Annual Survey of American Law honors Chief Judge Robert Katzmann

From a lectern in Greenberg Lounge, Robert A. Katzmann, chief judge of the US Court of Appeals for the Second Circuit, gestured to his parents, who sat in the front row of the crowded hall. His father, now in his 90s, had been a refugee from Nazi Germany; his mother, in her 80s, is a second-generation Russian immigrant.

It’s from his parents, Katzmann told the audience, that he derived his lifelong drive to improve the quality of legal services for immigrants in New York City and across the country.

Each year, the student editors of the Annual Survey of American Law dedicate their volume to a legal luminary who has made significant contributions to the field.  At the 2018 dedication ceremony on March 6, they honored Katzmann, an adjunct professor at NYU Law, for his commitment to education, legal scholarship, and immigrants’ rights. Tributes came from legal scholars, immigration rights advocates, and judicial colleagues, including US Supreme Court Justices Sonia Sotomayor, who attended the event, and Ruth Bader Ginsburg, who spoke via pre-recorded video.

Sotomayor, who referred to Katzmann as “my brother” in her remarks for their shared interest in immigration rights, spoke of Katzmann’s dedication to education throughout his career. After clerking for Judge Hugh Bownes on the US Court of Appeals for the First Circuit, Katzmann joined the Brookings Institution where he wrote and edited books and articles examining the interplay between courts and Congress. He taught at Georgetown University, the University of California-Los Angeles, and the University of Oregon before taking his seat on the US Court of Appeals for the Second Circuit in 1999. In 2013, Katzmann became chief judge.

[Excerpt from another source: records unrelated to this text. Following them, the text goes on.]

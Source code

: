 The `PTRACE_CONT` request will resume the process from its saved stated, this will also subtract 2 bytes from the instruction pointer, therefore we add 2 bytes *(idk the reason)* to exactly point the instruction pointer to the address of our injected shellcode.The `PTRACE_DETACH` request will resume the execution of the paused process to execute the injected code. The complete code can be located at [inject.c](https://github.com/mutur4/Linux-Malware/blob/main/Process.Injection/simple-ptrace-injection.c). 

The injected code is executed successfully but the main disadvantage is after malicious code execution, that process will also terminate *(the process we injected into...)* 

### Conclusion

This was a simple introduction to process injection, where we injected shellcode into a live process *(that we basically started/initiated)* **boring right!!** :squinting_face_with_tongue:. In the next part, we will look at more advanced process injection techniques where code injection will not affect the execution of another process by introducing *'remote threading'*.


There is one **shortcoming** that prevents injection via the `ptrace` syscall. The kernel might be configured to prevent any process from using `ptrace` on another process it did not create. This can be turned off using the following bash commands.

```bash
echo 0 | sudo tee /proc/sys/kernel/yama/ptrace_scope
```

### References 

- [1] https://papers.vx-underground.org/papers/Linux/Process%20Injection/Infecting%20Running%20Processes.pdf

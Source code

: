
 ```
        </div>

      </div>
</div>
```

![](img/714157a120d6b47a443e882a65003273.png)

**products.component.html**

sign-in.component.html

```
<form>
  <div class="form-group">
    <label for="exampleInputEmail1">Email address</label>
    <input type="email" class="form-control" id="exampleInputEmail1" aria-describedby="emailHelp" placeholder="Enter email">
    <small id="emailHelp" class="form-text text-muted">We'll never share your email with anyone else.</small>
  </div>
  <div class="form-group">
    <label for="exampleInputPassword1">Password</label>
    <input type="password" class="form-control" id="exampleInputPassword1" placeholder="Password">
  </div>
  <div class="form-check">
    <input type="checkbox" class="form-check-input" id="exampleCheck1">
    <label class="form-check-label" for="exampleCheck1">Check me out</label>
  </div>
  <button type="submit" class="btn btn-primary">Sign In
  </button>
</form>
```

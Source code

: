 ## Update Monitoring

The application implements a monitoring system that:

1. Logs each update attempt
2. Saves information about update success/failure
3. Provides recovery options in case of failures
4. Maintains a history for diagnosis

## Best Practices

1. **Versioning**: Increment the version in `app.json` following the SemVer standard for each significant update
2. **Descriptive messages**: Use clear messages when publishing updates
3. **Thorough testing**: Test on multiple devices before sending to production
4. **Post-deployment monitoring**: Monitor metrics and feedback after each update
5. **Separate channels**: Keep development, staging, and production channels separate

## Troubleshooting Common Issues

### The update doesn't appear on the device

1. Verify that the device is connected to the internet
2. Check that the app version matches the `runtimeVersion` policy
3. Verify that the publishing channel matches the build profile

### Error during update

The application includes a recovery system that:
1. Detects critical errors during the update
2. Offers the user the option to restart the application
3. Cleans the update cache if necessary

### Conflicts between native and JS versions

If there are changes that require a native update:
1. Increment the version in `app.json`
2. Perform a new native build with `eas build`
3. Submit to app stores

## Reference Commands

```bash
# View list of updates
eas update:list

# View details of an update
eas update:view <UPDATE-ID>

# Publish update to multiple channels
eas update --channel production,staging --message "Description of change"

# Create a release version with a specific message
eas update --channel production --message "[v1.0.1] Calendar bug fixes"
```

Since he has been on the bench, Katzmann has authored 190 published majority opinions and been affirmed by the Supreme Court five times—“and been reversed only three,” Sotomayor quipped. Katzmann’s notable court decisions include the recent Zarda v. Altitude Express, Inc. ruling, which bars employers from discriminating against workers based on their sexual orientation. 

Many of Katzmann’s colleagues spoke of his work to improve the experience of immigrants in the US court system. Nancy Morawetz ’81, Professor of Clinical Law at NYU, said she was moved in particular by Katzmann’s choice to focus on the difficulties faced by unrepresented immigrants in his 2007 Orison S. Marden Lecture for the New York City Bar Association.

“Those of us that work on immigration cases were deeply grateful that Judge Katzmann had chosen to speak on this topic,” Morawetz said. “And what happened next was really remarkable.”

That next step was the formation of the Katzmann Study Group on Immigrant Representation in 2010. Katzmann brought together 50 volunteers from law firms, nonprofit organizations, immigration groups, bar associations, law schools, and governments to quantify current immigrant legal representation. The two-year research project led by the group found that 60 percent of detained immigrants in New York City do not have counsel by the time their cases are completed, and of this group only 3 percent have successful court outcomes.

The research led to an expansion of the New York Immigration Family Unity Project, a program funded by New York City government that now ensures that low-income non-citizens facing deportation in New York City have free legal representation.

Peter L. Markowitz ’01, Professor of Law at Benjamin N. Cardozo School of Law, praised another Katzmann initiative, The Immigrant Justice Corps. A fellowship program that Katzmann founded in 2014, the Corps provides recent law graduates with additional training in immigration law and then pairs them with nonprofit organizations to provide legal services to low-income immigrants. 

According to Markowitz, the Corps has achieved a successful outcome in 93 percent of its completed court cases and has assisted more than 28,000 immigrants and their family members.

“It’s hard to overstate the influence that Judge Katzmann has had since he delivered the Marden lecture a decade ago,” Markowitz said. “In those ten years we have seen an absolute explosion in both the quality and quantity of lawyers that are available to poor immigrants, and at the epicenter of that explosion are the two programs that grew out of Judge Katzmann’s work, both the [New York Immigration Family Unity Project] and the Immigrant Justice Corps.”

Other speakers who lauded Katzmann's work included Ann Claire Williams, retired judge for the US Court of Appeals for the Seventh Circuit; Peter Markowitz '01, professor of law, Benjamin N. Cardozo School of Law; Lindsay Nash, visiting assistant clinical professor, Benjamin N. Cardozo School of Law; and Paul Light, Paulette Goddard Professor of Public Service, Robert F. Wagner Graduate School of Public Service.

Overwhelmingly, the speakers praised not just Katzmann’s dedication to the underrepresented but the humility and kindness they’ve seen him bring to his work.

“Brother,” Sotomayor said in her closing remarks, “You are the shining example of what a meaningful life can accomplish and of how care and compassion can serve the legal profession…I will always try to follow in your footsteps, knowing that you will always lead the way to what is right, what is just, and what is kind.”